And if Google were to Create a Bank?
Traditional Entities would be on the Edge of a Cliff


“The future of the banks lies in becoming service providers.”

A few days ago I was giving a talk to some young university students and I asked them the following question: Would you rather put your money in a bank that Google would hypothetically open, or in BBVA or Santander? I was surprised that 100% of them responded Google without hesitation.

I don’t know if banks in general are realizing that the whole concept of “bank” and “banking” as we know it is changing. For the majority of the “millennials” the banks are, at best, largely useless entities that basically serve as a place for them to have their paychecks deposited each month. And that’s for those that work…

Very few of them confirm needing the services that a bank offers, much to the contrary of what happens with Google, which provides them with their daily necessities, communications, and services. These natives to the digital world have a different concept of banks and surely a different model in mind for managing their income.

Therefore, banks should ask themselves how their results would be affected in the case of a hypothetical banking service from Google coming to light and revolutionizing the concept of banking with a service that would allow for paycheck deposits and charges, directly linked to your gmail account. It would be home to your receipts and payments, and allow you to make payments, transfers, and sales through gmail in a quick and easy way throughout the whole world. You’d be able to ask for microloans for online payments and make installment payments for an item that you buy online all from the comfort of your Google account. Only with these services can they triumph with a middle-class clientele.

Furthermore, Google could offer big advantages in the form of low interest rates and zero commissions. The “core business” of Google wouldn’t be centered on the commissions or the interest since they have other sources of income that keep them going, which is exactly what would allow them to offer such attractive conditions compared to a traditional bank. They would have no need for branches when they already have a personal branch with each active Gmail account, and they wouldn’t need marketing campaigns to capture clients with the millions they already have. Lastly, they wouldn’t need users to download a new app because they would simply integrate a new “Money” app into the Android operating system that comes preinstalled on millions of smartphones.

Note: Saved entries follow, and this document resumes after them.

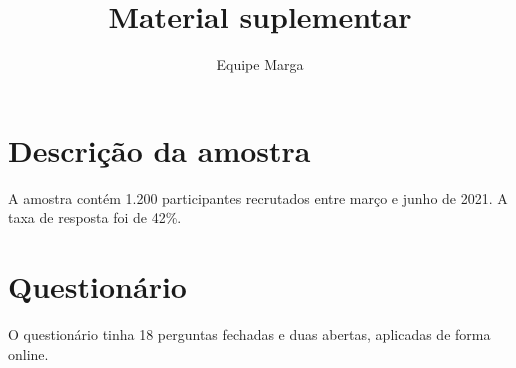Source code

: \documentclass[11pt]{article}
\title{Material suplementar}
\author{Equipe Marga}
\date{}
\begin{document}
\maketitle

\section{Descrição da amostra}

A amostra contém 1.200 participantes recrutados entre março e junho de 2021. A taxa de resposta foi de 42\%.

\section{Questionário}

O questionário tinha 18 perguntas fechadas e duas abertas, aplicadas de forma online.
\end{document}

Google would also open up the doors to their being able to add innovative services that a traditional bank wouldn’t dream of launching. For example, they could tack on a platform for home rentals with a flat rate where users could upload their available properties. The tech company would manage the rentals and could even offer joint purchasing options for housing in addition to new mortgage models. Think about new models that would be much more versatile and made in the same vein as the financing options that different automobile companies offer with their “alternative leasing” options.

“What will clients need in 20 years? That is the real challenge.”

Google is much better at understanding how millennials think since they are the ones behind a big portion of the new digital trends. I suppose Google would have to do some research regarding the legal obstacles that exist in terms of offering this type of service. However, with $250B, they could do away with many of the banks of the world and become the new major player in worldwide banking, revolutionizing the concept of “the bank”.

Traditional banks need to rethink their role and think about what they will be and what they want to be in 20 years because I don’t believe that the path lies only in some services going digital and releasing a plethora of Apps. On the contrary, they should think about and design new and innovative services, redesign the purchasing model, the housing model, and study the habits of the younger generation. In short, redesign the model of banking, and of the bank. They should think about becoming a new type of entity that understands the real needs that their future generations of clients, who are perhaps just now starting primary school, are going to have when the time comes.

Personally, I think that the future of the bank is to become a service provider more than a financial entity—a service company with a deep understanding of the relationship between clients, needs, & services.